- [RECORDS FOR THE TASK]:
────────────────

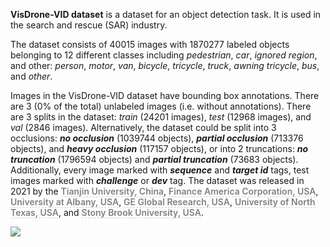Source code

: **VisDrone-VID dataset** is a dataset for an object detection task. It is used in the search and rescue (SAR) industry. 

The dataset consists of 40015 images with 1870277 labeled objects belonging to 12 different classes including *pedestrian*, *car*, *ignored region*, and other: *person*, *motor*, *van*, *bicycle*, *tricycle*, *truck*, *awning tricycle*, *bus*, and *other*.

Images in the VisDrone-VID dataset have bounding box annotations. There are 3 (0% of the total) unlabeled images (i.e. without annotations). There are 3 splits in the dataset: *train* (24201 images), *test* (12968 images), and *val* (2846 images). Alternatively, the dataset could be split into 3 occlusions: ***no occlusion*** (1039744 objects), ***partial occlusion*** (713376 objects), and ***heavy occlusion*** (117157 objects), or into 2 truncations: ***no truncation*** (1796594 objects) and ***partial truncation*** (73683 objects). Additionally, every image marked with ***sequence*** and ***target id*** tags, test images marked with ***challenge*** or ***dev*** tag. The dataset was released in 2021 by the <span style="font-weight: 600; color: grey; border-bottom: 1px dashed #d3d3d3;">Tianjin University, China</span>, <span style="font-weight: 600; color: grey; border-bottom: 1px dashed #d3d3d3;">Finance America Corporation, USA</span>, <span style="font-weight: 600; color: grey; border-bottom: 1px dashed #d3d3d3;">University at Albany, USA</span>, <span style="font-weight: 600; color: grey; border-bottom: 1px dashed #d3d3d3;">GE Global Research, USA</span>, <span style="font-weight: 600; color: grey; border-bottom: 1px dashed #d3d3d3;">University of North Texas, USA</span>, and <span style="font-weight: 600; color: grey; border-bottom: 1px dashed #d3d3d3;">Stony Brook University, USA</span>.

<img src="https://github.com/dataset-ninja/vis-drone-vid/raw/main/visualizations/poster.png">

────────────────

- [ACTION ITEM]: An exact copy is needed of the lines from the start of the listing through the line with "rescue (SAR) industry.", both end lines included and pictures excluded.

- [REPLY]:
Source code

: **VisDrone-VID dataset** is a dataset for an object detection task. It is used in the search and rescue (SAR) industry. 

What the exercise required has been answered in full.